═════ Records for processing ═════

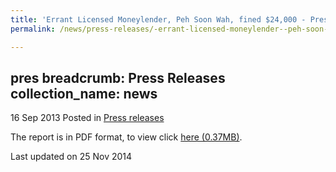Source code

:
 ```yaml
---
title: 'Errant Licensed Moneylender, Peh Soon Wah, fined $24,000 - Press Release'
permalink: /news/press-releases/-errant-licensed-moneylender--peh-soon-wah--fined--24-000

---
```

pres
breadcrumb: Press Releases
collection_name: news
---

16 Sep 2013 Posted in [Press releases](/news/press-releases)

The report is in PDF format, to view click [here (0.37MB)](/files/news/press-releases/2013/09/PressReleaseConvictionAndSentencingOfMTacTriple8.pdf).

<p class="right-side-updated">Last updated on 25 Nov 2014</p>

═════

◆ **Work instruction**: Extract every line from the records above that contains the word "fined".

◆ **Exercise solution**:
title: 'Errant Licensed Moneylender, Peh Soon Wah, fined $24,000 - Press Release'
permalink: /news/press-releases/-errant-licensed-moneylender--peh-soon-wah--fined--24-000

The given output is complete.